Оркестр играет польки, фокстроты, вальсы, танго. В зале, пол которого вчера вымыли до блеска и посыпали стругаными свечками, чтобы скользко было, кружатся пары. В основном это немецкие солдаты с лабудовскими девчатами.

На сцене за столом сидят офицеры. Сидит там и Цифра в гардистской униформе и в белых перчатках. И сельский писарь, и старый Буханец, чисто выбритый, подстриженный, в старомодной рубахе. И сын Буханца, Филип-аризатор, здесь с женой Амалей. Этот специально приехал из города в собственной машине — старой, но все еще солидной «праговке». На Амале новое фиолетовое платье с ватными плечами; волосы, которые она подстригает с тех пор, как стала пани аризаторшей и зажила по-господски, завиты локонами.

Второй сын Буханца, Артур, который аризовал Пинкуса, не сидит на сцене рядом с отцом. Он стоит в углу зала среди парней, пьет с ними водку и поглядывает на сцену. Он и сам бы не прочь усесться на сцене, но ему стыдно, что жена не пошла с ним. Иолана отказалась идти на танцы: не будет, мол, она сидеть рядом с этой стриженой обезьяной (это она про невестку Амалю). Иолана ненавидит Амалю. Ненавидит ее за стриженые волосы и за лисью шубу, в которой Амаля расхаживает по деревне. Ненавидит за городские словечки, которыми Амаля усыпает свой разговор.

И Цифровой здесь не видать. Рассорилась она с мужем, изругала его последними словами, потом заперлась в комнате и расплакалась. Цифрова теперь стыдится выглянуть на улицу. Она тут поскандалила было с Гозларовой из-за кур, а та возьми и крикни ей при всем честном народе, перед всей деревней: «Ты, мол, такая-сякая, и не стыдно тебе на людях показываться! На Бертиных перинах спишь, из краденой посуды жрешь, тьфу!»

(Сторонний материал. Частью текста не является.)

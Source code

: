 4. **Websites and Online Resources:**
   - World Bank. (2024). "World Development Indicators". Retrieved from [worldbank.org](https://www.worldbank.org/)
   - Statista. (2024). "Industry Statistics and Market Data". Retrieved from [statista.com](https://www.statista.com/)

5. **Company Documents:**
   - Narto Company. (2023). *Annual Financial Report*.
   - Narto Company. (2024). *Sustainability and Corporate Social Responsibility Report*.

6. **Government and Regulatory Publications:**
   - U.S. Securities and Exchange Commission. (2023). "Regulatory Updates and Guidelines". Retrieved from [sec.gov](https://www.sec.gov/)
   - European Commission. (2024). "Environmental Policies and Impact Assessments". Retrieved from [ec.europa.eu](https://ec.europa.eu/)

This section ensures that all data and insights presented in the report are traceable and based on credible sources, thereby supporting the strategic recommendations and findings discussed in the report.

Когда оркестр умолкает, офицеры, не вставая с лавки, берутся под ручки, раскачиваются из стороны в сторону и фальшивыми, пьяными голосами поют припев: «Га-йя-йя, кукук!» Потом поднимают руки и прищелкивают пальцами.

Немцы веселятся.

Пан писарь уже набрался. Когда его берут под ручки и все начинают раскачиваться, он поддается безвольно, как тряпичная кукла, и послушно выкрикивает: «Кукук!» Но прищелкнуть пальцами он уже не может.

Цифра и рад бы прищелкнуть, но тогда нужно снять белые перчатки, а этого он не сделает ни за что на свете. В этих перчатках вся его гордость. Они отличают его от остальных, от всей этой голи перекатной там, внизу, в зале. Когда остальные прищелкивают пальцами, он только глупо улыбается.

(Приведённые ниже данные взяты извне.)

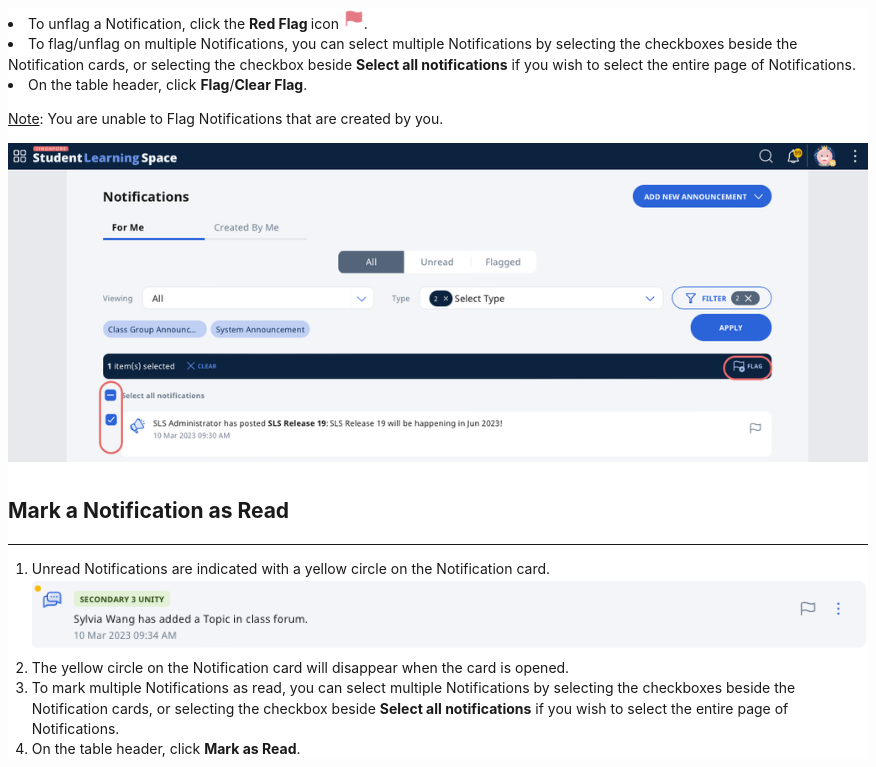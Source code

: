 <li>To unflag a Notification, click the <strong> Red Flag </strong> icon <img style="width:1.5rem; display: inline;" src="/images/Icons/FlagFilled24.svg">.</li>
<li>To flag/unflag on multiple Notifications, you can select multiple Notifications by selecting the checkboxes beside the Notification cards, or selecting the checkbox beside <strong>Select all notifications</strong> if you wish to select the entire page of Notifications.</li>
<li>On the table header, click <strong>Flag</strong>/<strong>Clear Flag</strong>.</li>
</ol>
<p><u>Note</u>: You are unable to Flag Notifications that are created by you.</p>
<img alt="View Notifications" style="width: 100%;" src="/images/2Teacher/N-FlagNotifications.png">
<h2>Mark a Notification as Read</h2>
<hr>
<ol>
<li>Unread Notifications are indicated with a yellow circle on the Notification card. <img alt="View Notifications" style="width: 100%;" src="/images/2Teacher/N-Notifications2.png"></li>
<li>The yellow circle on the Notification card will disappear when the card is opened.</li>
<li>To mark multiple Notifications as read, you can select multiple Notifications by selecting the checkboxes beside the Notification cards, or selecting the checkbox beside <strong>Select all notifications</strong> if you wish to select the entire page of Notifications.</li>
<li>On the table header, click <strong>Mark as Read</strong>.</li>
</ol>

Старый Буханец и подпевает, и прищелкивает. Он ужасно гордится, что сидит в одной компании с господами немецкими офицерами. Одно только его огорчает: не знает он ихнего языка, не может поговорить с ними, излить душу, заверить их, что он, Буханец, останется им верен до конца. Он не может налюбоваться на своего сына Филипа, который в городе за прилавком поднахватался немецких слов и теперь разговаривает с офицерами хоть и коряво, но все-таки… Буханец самодовольно похлопывает по плечу невестку Амалю.

— Так, так, мои кровные, — бормочет он, — так, так… Давно ли ты коровам хвосты крутила, а теперь, глянь, какая пани! Так, так…

Подойдет к немцам, потюкает палочкой о сцену, покрутится около того, этого, пытаясь подражать сыну: «Гут, гут, господа, гут, гут… Вот это по мне, гут…»

Совсем ожил после прихода немцев старый Буханец. Теперь он уже не сидит больше в углу под образами, читая огромную Библию с коваными застежками, как на сундуке. И не молится больше, как в первые дни восстания. Теперь он расхаживает по деревне, притопывая сапожками, пристукивая палочкой, и выкрикивает:

— Ну, где они, эти ваши партизаны? Вы что, голодранцы, думали, что теперь будет по-вашему? Вот что вам будет, вот! — и корявыми пальцами строит фигу.

В воскресенье, после обедни, когда народ валом валит из церкви, он втискивается в толпу и оттуда дребезжит его пронзительный сиплый голосок:

— Огонь и сера на каждого, кто завидует ближнему своему! И мне завидуют, думаете, я не знаю, как мне завидуют? И на сынов моих косятся, зарятся на чужое добро. А я вам так скажу: у кого есть голова на плечах, тот никогда не останется с пустыми руками. Вот здесь нужно иметь, вот где! — И он стучит указательным пальцем по морщинистому лбу. — Мои сыновья взялись за ум, вот им и перепало. А кто стоит рот разинув, тот пусть и не завидует. Вот так-то…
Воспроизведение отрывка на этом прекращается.